When providers take care of patients in a hospital, they walk into a room that looks like every other room in the hospital and see a patient who is lying in the same gown that every other patient is wearing. It’s difficult to create a personalized care plan that way.

“As a doctor, I can ask a lot of questions, but time is quite limited,” Shulman said. “When I have my primary in-home clinician at the bedside of the patient and the tablet camera opens up, I can now see pictures on the wall. I see plants, I see mess, I see tidiness, I see dogs and cats roaming by.  Think of all of the information that can go into medical planning — people are not diseases, people are the accumulation of all of their life experiences and the people they’re around.”
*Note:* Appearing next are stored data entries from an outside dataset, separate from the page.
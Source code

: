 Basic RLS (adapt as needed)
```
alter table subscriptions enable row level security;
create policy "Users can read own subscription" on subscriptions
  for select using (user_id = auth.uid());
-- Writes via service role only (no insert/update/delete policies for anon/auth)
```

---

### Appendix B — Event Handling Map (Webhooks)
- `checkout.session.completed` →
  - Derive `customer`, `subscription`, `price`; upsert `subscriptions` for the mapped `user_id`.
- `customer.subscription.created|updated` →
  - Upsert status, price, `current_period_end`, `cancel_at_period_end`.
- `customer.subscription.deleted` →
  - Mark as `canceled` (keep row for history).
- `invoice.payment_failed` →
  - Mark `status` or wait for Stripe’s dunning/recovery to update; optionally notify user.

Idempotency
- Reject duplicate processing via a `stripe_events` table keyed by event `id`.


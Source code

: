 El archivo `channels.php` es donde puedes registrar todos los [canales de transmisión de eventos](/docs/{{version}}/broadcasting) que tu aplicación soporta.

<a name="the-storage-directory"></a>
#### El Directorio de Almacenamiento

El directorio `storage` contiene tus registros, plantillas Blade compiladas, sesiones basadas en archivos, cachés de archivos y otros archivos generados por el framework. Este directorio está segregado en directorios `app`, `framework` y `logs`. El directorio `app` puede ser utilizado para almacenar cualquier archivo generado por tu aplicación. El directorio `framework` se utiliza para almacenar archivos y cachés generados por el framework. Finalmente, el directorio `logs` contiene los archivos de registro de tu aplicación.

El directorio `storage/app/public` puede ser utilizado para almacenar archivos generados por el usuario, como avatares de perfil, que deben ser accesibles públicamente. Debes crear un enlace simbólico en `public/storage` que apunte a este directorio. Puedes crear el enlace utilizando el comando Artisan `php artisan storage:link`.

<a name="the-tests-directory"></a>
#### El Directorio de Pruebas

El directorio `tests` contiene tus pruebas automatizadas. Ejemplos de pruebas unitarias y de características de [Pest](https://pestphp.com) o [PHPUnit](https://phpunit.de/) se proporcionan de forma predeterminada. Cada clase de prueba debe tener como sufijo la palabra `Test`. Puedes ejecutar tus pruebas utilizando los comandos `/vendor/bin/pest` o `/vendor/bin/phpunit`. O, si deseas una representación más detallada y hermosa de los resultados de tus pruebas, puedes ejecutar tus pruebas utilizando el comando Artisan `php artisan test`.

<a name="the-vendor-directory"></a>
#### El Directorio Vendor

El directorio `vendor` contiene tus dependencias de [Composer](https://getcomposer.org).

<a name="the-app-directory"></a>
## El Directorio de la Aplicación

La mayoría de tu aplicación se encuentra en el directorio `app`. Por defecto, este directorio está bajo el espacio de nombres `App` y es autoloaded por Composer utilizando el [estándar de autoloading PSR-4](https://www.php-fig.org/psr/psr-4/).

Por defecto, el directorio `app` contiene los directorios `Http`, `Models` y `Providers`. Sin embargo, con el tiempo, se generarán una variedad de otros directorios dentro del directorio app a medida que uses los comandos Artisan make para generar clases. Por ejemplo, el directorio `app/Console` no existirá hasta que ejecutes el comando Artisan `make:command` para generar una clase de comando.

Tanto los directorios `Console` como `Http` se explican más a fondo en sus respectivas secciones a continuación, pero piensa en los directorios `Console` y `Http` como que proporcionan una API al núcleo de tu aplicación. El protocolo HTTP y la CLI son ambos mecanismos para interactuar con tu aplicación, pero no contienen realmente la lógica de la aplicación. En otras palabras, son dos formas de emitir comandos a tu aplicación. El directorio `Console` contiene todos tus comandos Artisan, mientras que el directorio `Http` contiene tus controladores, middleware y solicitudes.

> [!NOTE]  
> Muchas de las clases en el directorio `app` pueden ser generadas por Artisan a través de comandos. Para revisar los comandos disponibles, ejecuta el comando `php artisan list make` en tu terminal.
Home-based care also has the potential to address health equity concerns by minimizing distrust in populations that have been traditionally poorly served by the medical system. For vulnerable populations that have been structurally discriminated against due to their race or socioeconomic class, there is immediately a power dynamic when they walk into a hospital, Shulman pointed out. When a clinician enters a patient’s home, that power balance is reset so they’re more on the same level, she said.

In order for health systems to set up hospital-at-home programs the right way, Shulman said they must make equity a priority. This means ensuring that the barrier to entry is as low as possible. At Medically Home, she said they have created a home-care model that can be executed anywhere.

The technology has to be simple, not relying on the patient to bring anything to the table. Having to set up antennas or have a strong connectivity is not a burden that patients should face, according to Shulman.

“The only requirements to be in our program are electricity, running water and access to a bathroom,” she said. “We’ve done this in trailers, apartments, houses, rooming houses — all over the place.”